What you return must be every line below that includes the word "control".

** TASK MATERIAL follows **

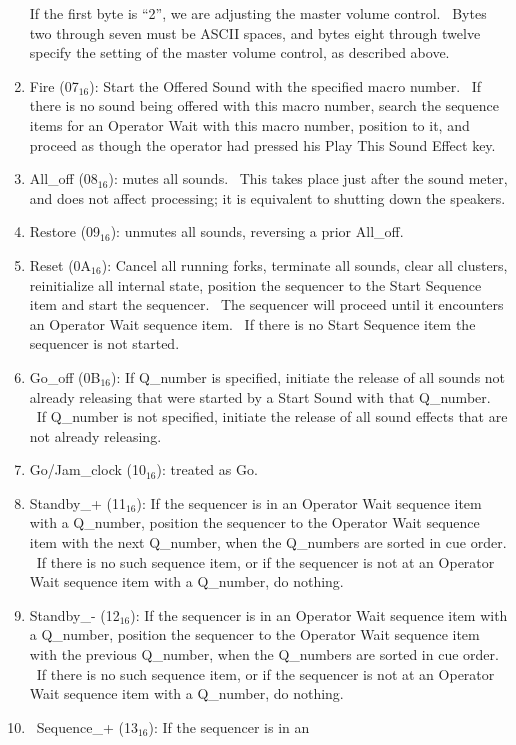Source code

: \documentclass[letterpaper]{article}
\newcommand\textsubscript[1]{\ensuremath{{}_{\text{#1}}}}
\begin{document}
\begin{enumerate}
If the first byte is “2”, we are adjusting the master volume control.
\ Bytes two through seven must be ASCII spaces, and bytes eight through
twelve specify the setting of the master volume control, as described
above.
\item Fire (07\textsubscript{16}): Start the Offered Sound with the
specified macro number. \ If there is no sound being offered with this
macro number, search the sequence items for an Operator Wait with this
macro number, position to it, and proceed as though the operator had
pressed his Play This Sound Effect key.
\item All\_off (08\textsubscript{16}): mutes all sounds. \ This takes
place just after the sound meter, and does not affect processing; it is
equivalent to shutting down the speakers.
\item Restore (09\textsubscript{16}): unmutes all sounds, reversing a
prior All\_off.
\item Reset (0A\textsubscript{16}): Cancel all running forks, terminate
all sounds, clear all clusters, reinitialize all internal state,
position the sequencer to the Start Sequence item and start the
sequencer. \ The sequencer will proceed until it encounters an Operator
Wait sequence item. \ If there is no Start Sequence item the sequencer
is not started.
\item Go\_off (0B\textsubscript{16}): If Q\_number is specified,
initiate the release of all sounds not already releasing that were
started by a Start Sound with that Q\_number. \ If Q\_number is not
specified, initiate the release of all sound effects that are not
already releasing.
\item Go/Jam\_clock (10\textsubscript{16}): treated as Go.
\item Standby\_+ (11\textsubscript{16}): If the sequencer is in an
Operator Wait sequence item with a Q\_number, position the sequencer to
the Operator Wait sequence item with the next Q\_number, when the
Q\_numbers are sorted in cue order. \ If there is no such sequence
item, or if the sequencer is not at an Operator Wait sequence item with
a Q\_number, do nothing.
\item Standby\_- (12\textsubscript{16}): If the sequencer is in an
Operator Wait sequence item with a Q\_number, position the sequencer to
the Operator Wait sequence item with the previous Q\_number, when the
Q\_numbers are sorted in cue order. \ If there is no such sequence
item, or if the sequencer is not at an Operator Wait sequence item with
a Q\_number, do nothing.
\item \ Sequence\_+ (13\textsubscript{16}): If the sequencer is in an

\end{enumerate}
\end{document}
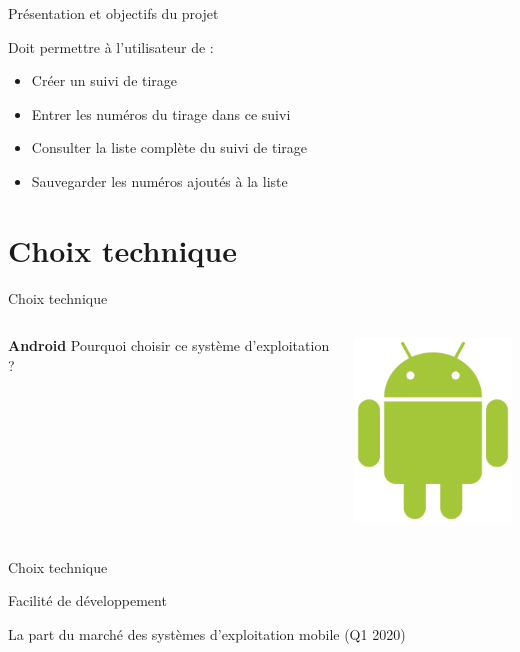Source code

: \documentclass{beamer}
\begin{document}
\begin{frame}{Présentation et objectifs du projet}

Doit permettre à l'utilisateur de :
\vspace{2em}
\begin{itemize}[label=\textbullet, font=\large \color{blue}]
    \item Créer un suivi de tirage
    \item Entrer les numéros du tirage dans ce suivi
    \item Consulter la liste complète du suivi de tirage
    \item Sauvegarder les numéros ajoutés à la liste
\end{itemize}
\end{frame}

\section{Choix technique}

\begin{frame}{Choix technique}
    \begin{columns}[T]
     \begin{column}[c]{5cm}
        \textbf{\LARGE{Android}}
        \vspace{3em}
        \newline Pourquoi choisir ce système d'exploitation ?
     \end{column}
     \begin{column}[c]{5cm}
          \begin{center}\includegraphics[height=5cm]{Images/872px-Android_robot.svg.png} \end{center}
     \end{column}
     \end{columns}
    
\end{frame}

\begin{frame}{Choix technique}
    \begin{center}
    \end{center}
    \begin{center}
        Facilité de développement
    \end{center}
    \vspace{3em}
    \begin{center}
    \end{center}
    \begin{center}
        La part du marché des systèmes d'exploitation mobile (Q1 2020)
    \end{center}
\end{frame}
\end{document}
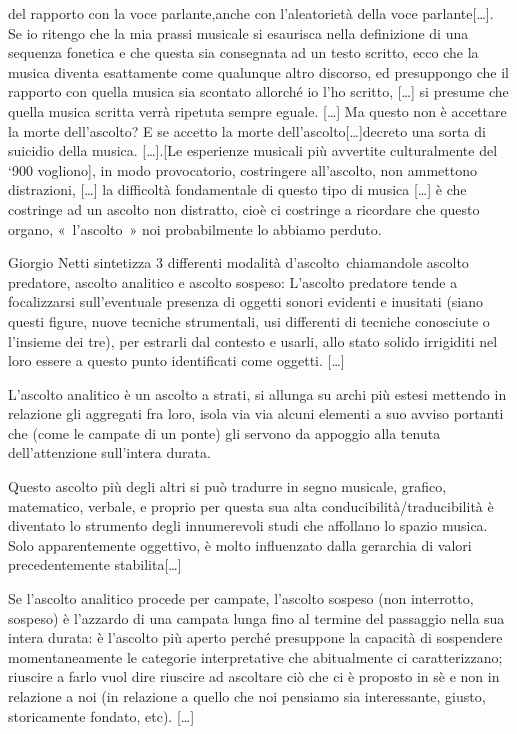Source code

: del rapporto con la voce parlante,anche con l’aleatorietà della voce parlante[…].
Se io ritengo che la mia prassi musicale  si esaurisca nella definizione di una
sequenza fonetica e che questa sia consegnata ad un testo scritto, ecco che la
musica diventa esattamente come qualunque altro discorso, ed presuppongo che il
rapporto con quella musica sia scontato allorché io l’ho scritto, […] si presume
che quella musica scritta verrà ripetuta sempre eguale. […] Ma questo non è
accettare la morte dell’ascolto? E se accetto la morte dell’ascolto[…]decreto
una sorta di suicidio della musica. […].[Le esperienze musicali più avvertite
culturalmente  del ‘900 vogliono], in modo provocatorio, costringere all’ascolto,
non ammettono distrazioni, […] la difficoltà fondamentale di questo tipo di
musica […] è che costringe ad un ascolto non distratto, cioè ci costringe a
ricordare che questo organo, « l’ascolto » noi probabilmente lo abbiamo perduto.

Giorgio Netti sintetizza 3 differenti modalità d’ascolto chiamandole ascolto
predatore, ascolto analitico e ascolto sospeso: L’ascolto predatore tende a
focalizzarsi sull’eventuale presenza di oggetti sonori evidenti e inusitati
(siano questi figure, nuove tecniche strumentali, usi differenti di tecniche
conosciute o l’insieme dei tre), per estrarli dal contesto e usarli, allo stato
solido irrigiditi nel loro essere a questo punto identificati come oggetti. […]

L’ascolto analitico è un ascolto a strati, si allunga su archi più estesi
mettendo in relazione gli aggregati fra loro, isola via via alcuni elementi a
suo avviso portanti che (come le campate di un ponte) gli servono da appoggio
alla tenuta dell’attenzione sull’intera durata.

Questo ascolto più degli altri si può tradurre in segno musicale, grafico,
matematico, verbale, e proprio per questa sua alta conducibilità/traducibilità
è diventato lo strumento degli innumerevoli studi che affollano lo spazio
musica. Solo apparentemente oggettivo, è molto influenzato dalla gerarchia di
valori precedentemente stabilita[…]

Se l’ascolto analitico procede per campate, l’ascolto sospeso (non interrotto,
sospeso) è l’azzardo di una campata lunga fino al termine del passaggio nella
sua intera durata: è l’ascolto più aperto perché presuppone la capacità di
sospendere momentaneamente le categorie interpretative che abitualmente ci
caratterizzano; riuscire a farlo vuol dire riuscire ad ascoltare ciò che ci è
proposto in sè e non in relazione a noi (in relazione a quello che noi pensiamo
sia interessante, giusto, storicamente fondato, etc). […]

** End of TASK MATERIAL **

EXERCISE RESULT:
If the first byte is “2”, we are adjusting the master volume control.
twelve specify the setting of the master volume control, as described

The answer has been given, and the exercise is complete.